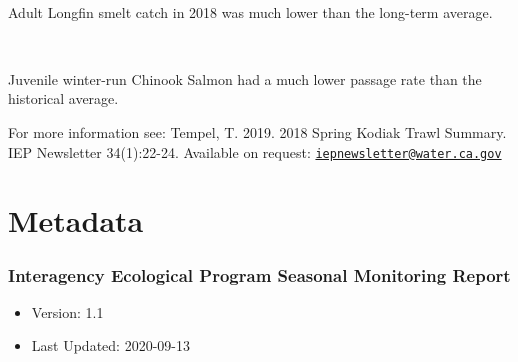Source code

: \documentclass[
]{book}
\providecommand{\tightlist}{%
  \setlength{\itemsep}{0pt}\setlength{\parskip}{0pt}}
\begin{document}
\begin{panel-grid}
\begin{columns-nocenter}
\begin{column800}
\end{column800}

\begin{column40}

~

\end{column40}

\begin{column800}

Adult Longfin smelt catch in 2018 was much lower than the long-term average.

\end{column800}

\begin{column40}

~

\end{column40}

\begin{column800}

Juvenile winter-run Chinook Salmon had a much lower passage rate than the historical average.

\end{column800}

\end{columns-nocenter}

\end{panel-grid}

\begin{disclaimer}
For more information see: Tempel, T. 2019. 2018 Spring Kodiak Trawl
Summary. IEP Newsletter 34(1):22-24. Available on request:
\href{mailto:iepnewsletter@water.ca.gov}{\nolinkurl{iepnewsletter@water.ca.gov}}
\end{disclaimer}

\hypertarget{metadata}{%
\chapter{Metadata}\label{metadata}}

\hypertarget{interagency-ecological-program-seasonal-monitoring-report}{%
\subsection{Interagency Ecological Program Seasonal Monitoring Report}\label{interagency-ecological-program-seasonal-monitoring-report}}

\begin{itemize}
\tightlist
\item
  Version: 1.1
\item
  Last Updated: 2020-09-13
\end{itemize}
\end{document}
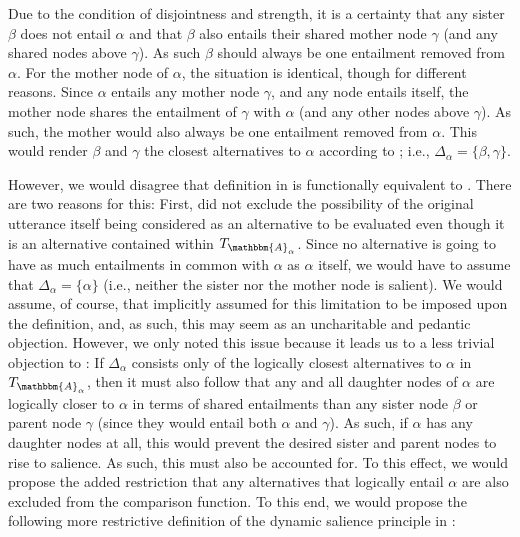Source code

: \noindent Due to the condition of disjointness and strength, it is a certainty that any sister $\beta$ does not entail $\alpha$ and that $\beta$ also entails their shared mother node $\gamma$ (and any shared nodes above $\gamma$). As such $\beta$ should always be one entailment removed from $\alpha$. For the mother node of $\alpha$, the situation is identical, though for different reasons. Since $\alpha$ entails any mother node $\gamma$, and any node entails itself, the mother node shares the entailment of $\gamma$ with $\alpha$ (and any other nodes above $\gamma$). As such, the mother would also always be one entailment removed from $\alpha$. This would render $\beta$ and $\gamma$ the closest alternatives to $\alpha$ according to \textcite{Ippolito2020}; i.e., $\Delta_{\alpha}=\{\beta,\gamma\}$.

However, we would disagree that  definition in  is functionally equivalent to . There are two reasons for this: First, \textcite{Ippolito2020} did not exclude the possibility of the original utterance itself being considered as an alternative to be evaluated even though it is an alternative contained within $T_{\mathbbm{A}_\alpha}$. Since no alternative is going to have as much entailments in common with $\alpha$ as $\alpha$ itself, we would have to assume that $\Delta_\alpha=\{\alpha\}$ (i.e., neither the sister nor the mother node is salient). We would assume, of course, that \textcite{Ippolito2020} implicitly assumed for this limitation to be imposed upon the definition, and, as such, this may seem as an uncharitable and pedantic objection. However, we only noted this issue because it leads us to a less trivial objection to : If $\Delta_\alpha$ consists only of the logically closest alternatives to $\alpha$ in $T_{\mathbbm{A}_\alpha}$, then it must also follow that any and all daughter nodes of $\alpha$ are logically closer to $\alpha$ in terms of shared entailments than any sister node $\beta$ or parent node $\gamma$ (since they would entail both $\alpha$ and $\gamma$). As such, if $\alpha$ has any daughter nodes at all, this would prevent the desired sister and parent nodes to rise to salience. As such, this must also be accounted for. To this effect, we would propose the added restriction that any alternatives that logically entail $\alpha$ are also excluded from the comparison function. To this end, we would propose the following more restrictive definition of the dynamic salience principle in :
\ex
{}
━━━
Everything from the top line of the data down to and including the line with "Adult Longfin smelt" is to be copied, except the pictures.

== EXERCISE RESPONSE ==
Source code

: \documentclass[
]{book}
\providecommand{\tightlist}{%
  \setlength{\itemsep}{0pt}\setlength{\parskip}{0pt}}
\begin{document}
\begin{panel-grid}
\begin{columns-nocenter}
\begin{column800}
\end{column800}

\begin{column40}

~

\end{column40}

\begin{column800}

Adult Longfin smelt catch in 2018 was much lower than the long-term average.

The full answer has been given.